The evaluation after the groups had ended showed that most students appreciated the groups, even though they were mandatory [29
]. On the other hand, some students said that they lacked interest in the groups, and that they were not motivated to participate because of the mandatory requirement. The students showed ambivalent attitudes towards making the group programme a mandatory part of the curriculum on a permanent basis. Although neither of the two interventions was defined as treatment, students who participated in the groups said that one positive aspect of making them mandatory would be that teachers could pick out students who needed to seek professional help. The self-development and discussion groups have previously been voluntary for medical students in Bergen. At that time, however, only half of the students participated in the voluntary groups, and these were mostly female students [29
The intervention and design applied in this study has several strengths and limitations. The prospective design with pre-post intervention measures and a control group are major strengths. The mandatory intervention and that the group leaders kept track of any student absent ensured a good compliance, and that we reached all students in need of help. To our knowledge, few studies have evaluated this type of mandatory intervention programme using a control group. The instruments applied have also been validated for the Norwegian population. One important limitation of our study is the lack of a randomized, controlled trial design. The intervention groups and the control group were from two different student classes and were assessed during two different calendar years. It is possible that the pressures on the intervention and control groups have been different, so also the motivation to participate in the study. This design implies a risk of a confounding cohort effect.

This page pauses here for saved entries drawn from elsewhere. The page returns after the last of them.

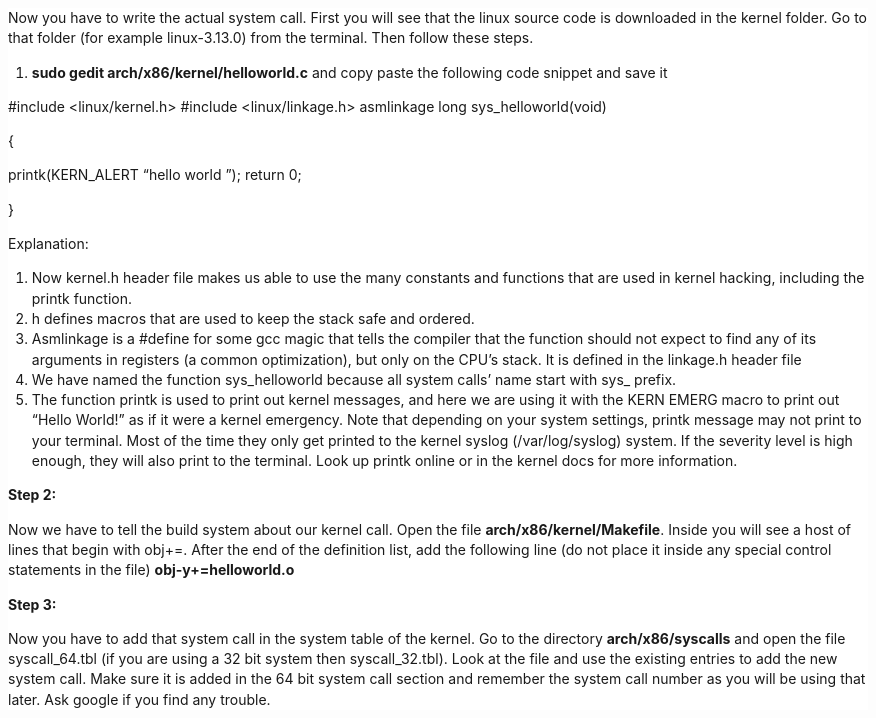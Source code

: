 Now you have to write the actual system call. First you will see that the linux source code is downloaded in the kernel folder. Go to that folder (for example linux-3.13.0) from the terminal. Then follow these steps.

<ol>

 <li><strong>sudo gedit arch/x86/kernel/helloworld.c</strong> and copy paste the following code snippet and save it</li>

</ol>

#include               &lt;linux/kernel.h&gt;              #include                &lt;linux/linkage.h&gt;             asmlinkage                long       sys_helloworld(void)

{

printk(KERN_ALERT “hello world
”);   return 0;

}




Explanation:

<ol>

 <li>Now kernel.h header file makes us able to use the many constants and functions that are used in kernel hacking, including the printk function.</li>

 <li>h defines macros that are used to keep the stack safe and ordered.</li>

 <li>Asmlinkage is a #define for some gcc magic that tells the compiler that the function should not expect to find any of its arguments in registers (a common optimization), but only on the CPU’s stack. It is defined in the linkage.h header file</li>

 <li>We have named the function sys_helloworld because all system calls’ name start with sys_ prefix.</li>

 <li>The function printk is used to print out kernel messages, and here we are using it with the KERN EMERG macro to print out “Hello World!” as if it were a kernel emergency. Note that depending on your system settings, printk message may not print to your terminal. Most of the time they only get printed to the kernel syslog (/var/log/syslog) system. If the severity level is high enough, they will also print to the terminal. Look up printk online or in the kernel docs for more information.</li>

</ol>

<strong>Step 2: </strong>




Now we have to tell the build system about our kernel call.  Open the file <strong>arch/x86/kernel/Makefile</strong>. Inside you will see a host of lines that begin with obj+=. After the end of the definition list, add the following line (do not place it inside any special control statements in the file) <strong>obj-y+=helloworld.o </strong>




<strong>Step 3: </strong>

Now you have to add that system call in the system table of the kernel. Go to the directory <strong>arch/x86/syscalls</strong> and open the file syscall_64.tbl (if you are using a 32 bit system then syscall_32.tbl). Look at the file and use the existing entries to add the new system call. Make sure it is added in the 64 bit system call section and remember the system call number as you will be using that later. Ask google if you find any trouble.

There were however no known changes in the curriculum from the one year to the other. Further, there were no significant differences in general mental distress and medical school stress at baseline between the two cohorts. Though, it is a weakness of our study that it was not conducted according to the design of a randomized controlled trial, and as a consequence we should be cautious to make too firm conclusions. The positive effects of such group interventions should be further explored with a randomized, controlled trial design. In our study a randomization would not have given the students the opportunity to choose between the two different types of groups. This would have forced unmotivated students to participate in self-development groups, and perhaps hindered the group process. On the other hand, even without randomization, any mandatory intervention runs the risk that unmotivated students may be included. Responses from both leaders and students confirmed that this was the case in some groups. This might have reduced the positive effects of the intervention of the present study. It may also be a limitation that the study was based on self-report measures. This may lead to less reliable reporting of mental distress, for example, an underreporting of such distress.